20/8/1988 - Sobre o pano de fundo da guerra perpétua - o sistema que vive de ir matando os ecossistemas - bordam as superpotência o ponto de cruz das guerras parciais e particulares. Quando os canhões assinam tréguas, é sinal de que a (outra) grande guerra vai intensificar-se ou já dispensa as pequenas. Quando se move guerra total contra o Planeta, as guerras locais e regionais tornam-se obsoletas.
São matéria de primeira página quando fazem a guerra e voltam a ser manchete quando, anos e anos após, fazem a paz.
São as superpotências.
Sinos badalam de contentamento com as tréguas no Golfo - ou algures em qualquer outro golfo - mas a Comunicação Social nunca deixou, dia após dia, de dar cobertura e aproveitar as guerras e a guerrilha como matéria-prima de notícia. Outra, aliás, não é a sua obrigação.
Para a Euro-visão, que envia imagens ao Telejornal, esta polarização da informação em pontos muito precisos do Globo, tem evidentes vantagens de economia: poupa cuspo e correspondentes.
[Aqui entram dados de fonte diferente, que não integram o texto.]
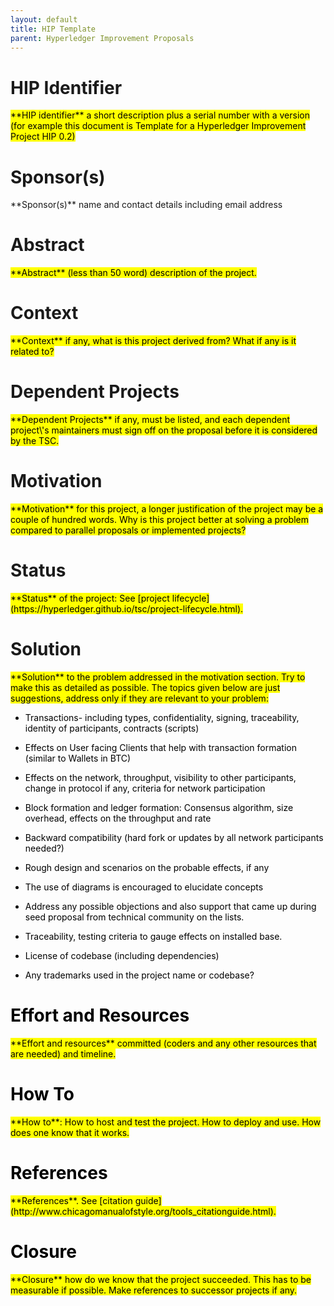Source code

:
 ```yaml
---
layout: default
title: HIP Template
parent: Hyperledger Improvement Proposals
---
```


# HIP Identifier
<mark>
**HIP identifier** a short description plus a serial number with a
version (for example this document is Template for a Hyperledger
Improvement Project HIP 0.2)
</mark>

# Sponsor(s)
</mark>
**Sponsor(s)** name and contact details including email address
</mark>

# Abstract
<mark>
**Abstract** (less than 50 word) description of the project.
</mark>

# Context
<mark>
**Context** if any, what is this project derived from? What if any
is it related to?
</mark>

# Dependent Projects
<mark>
**Dependent Projects** if any, must be listed, and each dependent
project\'s maintainers must sign off on the proposal before it is
considered by the TSC.
</mark>

# Motivation
<mark>
**Motivation** for this project, a longer justification of the
project may be a couple of hundred words. Why is this project better
at solving a problem compared to parallel proposals or implemented
projects?
</mark>

# Status
<mark>
**Status** of the project: See [project lifecycle](https://hyperledger.github.io/tsc/project-lifecycle.html).
</mark>

# Solution
<mark>
**Solution** to the problem addressed in the motivation section. Try
to make this as detailed as possible. The topics given below are
just suggestions, address only if they are relevant to your problem:

-   Transactions- including types, confidentiality, signing,
    traceability, identity of participants, contracts (scripts)

-   Effects on User facing Clients that help with transaction
    formation (similar to Wallets in BTC)

-   Effects on the network, throughput, visibility to other
    participants, change in protocol if any, criteria for network
    participation

-   Block formation and ledger formation: Consensus algorithm, size
    overhead, effects on the throughput and rate

-   Backward compatibility (hard fork or updates by all network
    participants needed?)

-   Rough design and scenarios on the probable effects, if any

-   The use of diagrams is encouraged to elucidate concepts

-   Address any possible objections and also support that came up
    during seed proposal from technical community on the lists.

-   Traceability, testing criteria to gauge effects on installed
    base.

-   License of codebase (including dependencies)

-   Any trademarks used in the project name or codebase?

# Effort and Resources
<mark>
**Effort and resources** committed (coders and any other resources
that are needed) and timeline.
</mark>

# How To
<mark>
**How to**: How to host and test the project. How to deploy and use.
How does one know that it works.
</mark>

# References
<mark>
**References**. See [citation guide](http://www.chicagomanualofstyle.org/tools_citationguide.html).
</mark>

# Closure
<mark>
**Closure** how do we know that the project succeeded. This has to
be measurable if possible. Make references to successor projects if
any.
</mark>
Aliás, ponto do Globo onde não haja enviados especiais da France Press, da Reuter ou da TSF-Rádio Jornal, não "existem" como notícia, logo não existem como realidade.
Guerra é guerra e, pelo menos, dá notícia: quando não há mais nada a alimentar o fluxo contínuo inevitável de telexs que uma agência noticiosa tem que debitar, haja o que houver (dada a voracidade da clientela expectante), ou não haja o que não houver.
Um perigo evidente , no aspecto da inflação noticiosa a que a informação internacional está submetida, têm as pazes que agora começam a ser anunciadas um pouco por todo o lado e por tudo quanto é sítio (anteriormente) em guerra.
A paz vai deixar "brancos" no fluxo do telex, que só podem ser preenchidos com notícias da "outra guerra", na sombra até agora e até agora silenciada, enquanto a dos canhões e mísseis foi gritada , por todos os canais.
A guerra "contra a Humanidade" movida por potências e superpotências termo-nucleares, guerra que alguns designam, um tanto inexactamente, por guerra ecológica, irá finalmente ocupar o espaço das primeiras páginas que lhe tem sido sonegado?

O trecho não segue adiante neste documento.